Eliza Benchmark Server

HTTP bridge exposing the Eliza runtime to Python benchmark runners.

Architecture

Python Benchmark Runner
    |  (imports eliza-adapter)
eliza-adapter (Python client)
    |  (HTTP requests)
server.ts (this directory)
    |  (canonical message pipeline)
elizaOS AgentRuntime

This directory contains:

File	Purpose
`server.ts`	HTTP server for benchmark traffic.

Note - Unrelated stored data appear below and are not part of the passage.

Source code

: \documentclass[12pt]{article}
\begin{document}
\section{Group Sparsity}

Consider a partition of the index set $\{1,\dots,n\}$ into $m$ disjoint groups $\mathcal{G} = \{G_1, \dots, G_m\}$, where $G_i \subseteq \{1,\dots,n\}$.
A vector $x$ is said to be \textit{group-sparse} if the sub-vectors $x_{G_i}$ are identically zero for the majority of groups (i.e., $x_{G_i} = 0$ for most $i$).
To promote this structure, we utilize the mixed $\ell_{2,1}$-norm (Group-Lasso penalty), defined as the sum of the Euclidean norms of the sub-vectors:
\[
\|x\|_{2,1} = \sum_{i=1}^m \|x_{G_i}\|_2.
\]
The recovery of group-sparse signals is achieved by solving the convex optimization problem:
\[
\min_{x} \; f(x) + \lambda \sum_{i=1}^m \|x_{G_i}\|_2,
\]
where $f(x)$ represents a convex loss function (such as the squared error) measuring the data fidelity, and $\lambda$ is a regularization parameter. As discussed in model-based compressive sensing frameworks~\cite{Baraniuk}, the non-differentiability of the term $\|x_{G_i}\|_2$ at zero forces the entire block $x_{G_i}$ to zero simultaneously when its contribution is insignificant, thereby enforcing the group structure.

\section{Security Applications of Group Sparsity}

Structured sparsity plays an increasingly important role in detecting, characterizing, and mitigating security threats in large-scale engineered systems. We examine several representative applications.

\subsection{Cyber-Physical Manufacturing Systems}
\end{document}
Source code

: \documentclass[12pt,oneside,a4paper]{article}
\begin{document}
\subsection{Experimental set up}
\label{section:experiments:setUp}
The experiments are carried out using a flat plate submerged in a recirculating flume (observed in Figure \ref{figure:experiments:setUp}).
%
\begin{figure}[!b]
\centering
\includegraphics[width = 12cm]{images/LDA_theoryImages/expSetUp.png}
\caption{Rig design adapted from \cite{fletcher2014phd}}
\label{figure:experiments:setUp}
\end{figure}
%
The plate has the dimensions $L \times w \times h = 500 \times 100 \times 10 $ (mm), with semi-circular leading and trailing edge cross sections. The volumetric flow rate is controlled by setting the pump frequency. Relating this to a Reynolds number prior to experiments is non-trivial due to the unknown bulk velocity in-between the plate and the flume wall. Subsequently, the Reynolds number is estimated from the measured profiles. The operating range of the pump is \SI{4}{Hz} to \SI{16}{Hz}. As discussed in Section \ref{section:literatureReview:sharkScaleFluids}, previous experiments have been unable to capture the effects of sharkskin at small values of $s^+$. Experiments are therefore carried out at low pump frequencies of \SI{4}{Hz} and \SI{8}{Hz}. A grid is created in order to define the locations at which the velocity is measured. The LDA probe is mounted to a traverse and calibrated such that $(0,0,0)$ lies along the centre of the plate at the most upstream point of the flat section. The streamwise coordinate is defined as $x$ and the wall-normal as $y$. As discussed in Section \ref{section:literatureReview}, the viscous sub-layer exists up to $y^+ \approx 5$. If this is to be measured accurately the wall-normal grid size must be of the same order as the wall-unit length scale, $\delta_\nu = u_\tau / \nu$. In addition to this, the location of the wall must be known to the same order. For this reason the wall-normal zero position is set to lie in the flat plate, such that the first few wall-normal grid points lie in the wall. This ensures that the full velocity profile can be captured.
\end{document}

Initializes `AgentRuntime`, handles benchmark sessions, and routes each message through `runtime.messageService.handleMessage(...)`.
`mock-plugin-base.ts`	Tracked deterministic mock plugin used by benchmark unit tests and CI smoke checks.
`mock-plugin.ts`	Optional local override (gitignored) loaded first when `ELIZA_BENCH_MOCK=true`.
`TESTING_PROTOCOL.md`	Benchmark action/testing protocol (required checks + CUA-bench compatibility commands).

The Python client side can live in a local adapter directory such as benchmarks/eliza-adapter/.

Start the server

bash

# from the eliza package root
npm run benchmark:server

# or directly
node --import tsx src/benchmark/server.ts

The server prints ELIZA_BENCH_READY port=<port> when ready.

Testing

bash

# benchmark-focused unit tests
bunx vitest run src/benchmark/*.test.ts

# watch a live benchmark smoke run end-to-end
bun run benchmark:watch

# watch live CUA execution in LUME VM (requires CUA_HOST + model credentials)
CUA_HOST=localhost:8000 OPENAI_API_KEY=sk-... CUA_COMPUTER_USE_MODEL=computer-use-preview bun run benchmark:cua:watch

# see the full benchmark testing/checklist protocol
cat src/benchmark/TESTING_PROTOCOL.md

HTTP API

`GET /api/benchmark/health`

Returns readiness + runtime metadata.

json

{ "status": "ready", "agent_name": "Kira", "plugins": 3 }

`POST /api/benchmark/reset`

Starts a fresh benchmark session (new room/user context).

Request:

json

{ "task_id": "webshop-42", "benchmark": "agentbench" }

Response:

json

{ "status": "ok", "room_id": "<uuid>", "task_id": "webshop-42", "benchmark": "agentbench" }

`GET /api/benchmark/cua/status`

Returns CUA service status when CUA benchmark mode is enabled (ELIZA_ENABLE_CUA=1).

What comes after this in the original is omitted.